Full details of all expenditure for the coming year must be provided to owners.
Sinking fund contributions are also addressed.


----------



## shesells (15 Jul 2010)

How would that work? We get 10% attendance at AGMs if we're lucky. I also think the sinking fund plan is flawed, some of us are lucky enough to have healthy sinking funds already and the suggested minimum contribution will push our fees up massively.


----------



## Yorrick (16 Jul 2010)

The vote will be 75% of the attendance. People can nominate a proxy if they cannot attend. The Bill initially stipulated a minimum of €200 but that has an addition now allowing the meeting of owners to nominate the amount to be contributed to the sinking fund.
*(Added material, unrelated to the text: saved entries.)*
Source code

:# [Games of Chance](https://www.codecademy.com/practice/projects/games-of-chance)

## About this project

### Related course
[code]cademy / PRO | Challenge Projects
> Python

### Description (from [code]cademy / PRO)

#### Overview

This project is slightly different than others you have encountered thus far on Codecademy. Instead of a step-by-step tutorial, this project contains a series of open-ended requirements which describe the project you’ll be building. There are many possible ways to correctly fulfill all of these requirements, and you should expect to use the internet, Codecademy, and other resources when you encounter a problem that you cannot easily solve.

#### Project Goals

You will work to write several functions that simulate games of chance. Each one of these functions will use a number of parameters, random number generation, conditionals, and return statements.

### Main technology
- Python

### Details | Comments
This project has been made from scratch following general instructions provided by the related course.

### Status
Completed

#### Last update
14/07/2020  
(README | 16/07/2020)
It really is back to owners as shareholders being responsible and realising that a proper financial structure is in place.


----------



## purpeller (16 Jul 2010)

I could be wrong here, but I understood that this new bill is not retroactive and does not affect management companies already in existence?  Can anyone confirm?


----------



## lagrefy (16 Jul 2010)

Thanks everyone for your replies and helpful info.


----------



## ontour (16 Jul 2010)

You are entitled to know the members of the management company and the directors.  It would be normal practice to communicate / elect any members of other committees that are not directors.  

I would speculate that the agent is trying to be the point of communication between yourself and the committees.  One of the deterrents to members joining committees is that the owner becomes the target for the grievances of other members of the management company.  Who wants to get hassled in their home for doing a job that is voluntary?

The budget should have been distributed before the AGM to afford you the opportunity to review it and raise any questions at the AGM.  If this did not occur you should write to the management company expressing your dissatisfaction and clarifying that you require the questions that you raise before paying the charges.  This should help cover you against the potential of the management company applying penalties or charges for late payment.


----------